** Supplied material **
------------------------

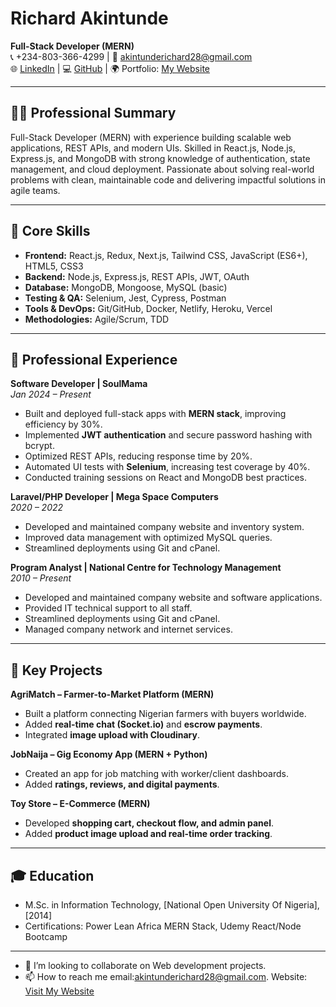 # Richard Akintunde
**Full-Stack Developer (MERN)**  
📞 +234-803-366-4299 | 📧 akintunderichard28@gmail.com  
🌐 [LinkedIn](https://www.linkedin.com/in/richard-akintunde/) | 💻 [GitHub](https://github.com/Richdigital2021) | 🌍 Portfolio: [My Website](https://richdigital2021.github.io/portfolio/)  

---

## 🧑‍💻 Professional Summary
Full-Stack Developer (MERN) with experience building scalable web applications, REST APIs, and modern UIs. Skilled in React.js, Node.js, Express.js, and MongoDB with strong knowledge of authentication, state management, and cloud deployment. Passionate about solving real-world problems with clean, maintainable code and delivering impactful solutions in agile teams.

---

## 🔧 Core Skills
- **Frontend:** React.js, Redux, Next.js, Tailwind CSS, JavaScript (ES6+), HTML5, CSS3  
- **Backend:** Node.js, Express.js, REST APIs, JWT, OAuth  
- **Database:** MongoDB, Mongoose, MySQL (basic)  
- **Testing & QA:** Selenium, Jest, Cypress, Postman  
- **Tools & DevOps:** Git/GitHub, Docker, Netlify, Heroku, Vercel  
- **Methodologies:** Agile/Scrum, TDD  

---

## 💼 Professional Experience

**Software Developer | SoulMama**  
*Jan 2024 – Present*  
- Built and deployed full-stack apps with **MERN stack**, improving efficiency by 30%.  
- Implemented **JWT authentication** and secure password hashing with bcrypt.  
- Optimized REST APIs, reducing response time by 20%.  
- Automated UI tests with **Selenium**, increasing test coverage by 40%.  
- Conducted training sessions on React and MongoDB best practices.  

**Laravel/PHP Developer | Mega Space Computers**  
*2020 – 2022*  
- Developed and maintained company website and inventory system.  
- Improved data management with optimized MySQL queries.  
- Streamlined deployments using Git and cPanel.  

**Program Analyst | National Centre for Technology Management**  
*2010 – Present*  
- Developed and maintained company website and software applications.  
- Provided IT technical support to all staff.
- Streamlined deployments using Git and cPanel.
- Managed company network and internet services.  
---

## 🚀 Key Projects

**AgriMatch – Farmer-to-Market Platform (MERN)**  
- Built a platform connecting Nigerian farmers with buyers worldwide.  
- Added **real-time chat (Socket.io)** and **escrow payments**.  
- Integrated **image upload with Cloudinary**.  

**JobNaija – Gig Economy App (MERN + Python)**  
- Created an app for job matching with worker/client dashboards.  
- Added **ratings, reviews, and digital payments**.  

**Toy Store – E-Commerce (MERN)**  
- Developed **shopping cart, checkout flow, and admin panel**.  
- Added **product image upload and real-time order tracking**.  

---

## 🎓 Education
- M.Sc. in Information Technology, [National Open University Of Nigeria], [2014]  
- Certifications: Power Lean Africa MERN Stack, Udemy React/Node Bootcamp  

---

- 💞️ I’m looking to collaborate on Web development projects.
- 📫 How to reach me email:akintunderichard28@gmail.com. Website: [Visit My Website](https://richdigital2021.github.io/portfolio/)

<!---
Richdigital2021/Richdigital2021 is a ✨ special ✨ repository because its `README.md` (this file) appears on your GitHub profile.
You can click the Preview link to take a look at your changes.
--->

------------------------

A faithful copy of all the lines above is needed, with the pictures omitted.

 # Richard Akintunde
**Full-Stack Developer (MERN)**  
📞 +234-803-366-4299 | 📧 akintunderichard28@gmail.com  
🌐 [LinkedIn](https://www.linkedin.com/in/richard-akintunde/) | 💻 [GitHub](https://github.com/Richdigital2021) | 🌍 Portfolio: [My Website](https://richdigital2021.github.io/portfolio/)  

---

## 🧑‍💻 Professional Summary
Full-Stack Developer (MERN) with experience building scalable web applications, REST APIs, and modern UIs. Skilled in React.js, Node.js, Express.js, and MongoDB with strong knowledge of authentication, state management, and cloud deployment. Passionate about solving real-world problems with clean, maintainable code and delivering impactful solutions in agile teams.

---

## 🔧 Core Skills
- **Frontend:** React.js, Redux, Next.js, Tailwind CSS, JavaScript (ES6+), HTML5, CSS3  
- **Backend:** Node.js, Express.js, REST APIs, JWT, OAuth  
- **Database:** MongoDB, Mongoose, MySQL (basic)  
- **Testing & QA:** Selenium, Jest, Cypress, Postman  
- **Tools & DevOps:** Git/GitHub, Docker, Netlify, Heroku, Vercel  
- **Methodologies:** Agile/Scrum, TDD  

---

## 💼 Professional Experience

**Software Developer | SoulMama**  
*Jan 2024 – Present*  
- Built and deployed full-stack apps with **MERN stack**, improving efficiency by 30%.  
- Implemented **JWT authentication** and secure password hashing with bcrypt.  
- Optimized REST APIs, reducing response time by 20%.  
- Automated UI tests with **Selenium**, increasing test coverage by 40%.  
- Conducted training sessions on React and MongoDB best practices.  

**Laravel/PHP Developer | Mega Space Computers**  
*2020 – 2022*  
- Developed and maintained company website and inventory system.  
- Improved data management with optimized MySQL queries.  
- Streamlined deployments using Git and cPanel.  

**Program Analyst | National Centre for Technology Management**  
*2010 – Present*  
- Developed and maintained company website and software applications.  
- Provided IT technical support to all staff.
- Streamlined deployments using Git and cPanel.
- Managed company network and internet services.  
---

## 🚀 Key Projects

**AgriMatch – Farmer-to-Market Platform (MERN)**  
- Built a platform connecting Nigerian farmers with buyers worldwide.  
- Added **real-time chat (Socket.io)** and **escrow payments**.  
- Integrated **image upload with Cloudinary**.  

**JobNaija – Gig Economy App (MERN + Python)**  
- Created an app for job matching with worker/client dashboards.  
- Added **ratings, reviews, and digital payments**.  

**Toy Store – E-Commerce (MERN)**  
- Developed **shopping cart, checkout flow, and admin panel**.  
- Added **product image upload and real-time order tracking**.  

---

## 🎓 Education
- M.Sc. in Information Technology, [National Open University Of Nigeria], [2014]  
- Certifications: Power Lean Africa MERN Stack, Udemy React/Node Bootcamp  

---

- 💞️ I’m looking to collaborate on Web development projects.
- 📫 How to reach me email:akintunderichard28@gmail.com. Website: [Visit My Website](https://richdigital2021.github.io/portfolio/)

<!---
Richdigital2021/Richdigital2021 is a ✨ special ✨ repository because its `README.md` (this file) appears on your GitHub profile.
You can click the Preview link to take a look at your changes.
--->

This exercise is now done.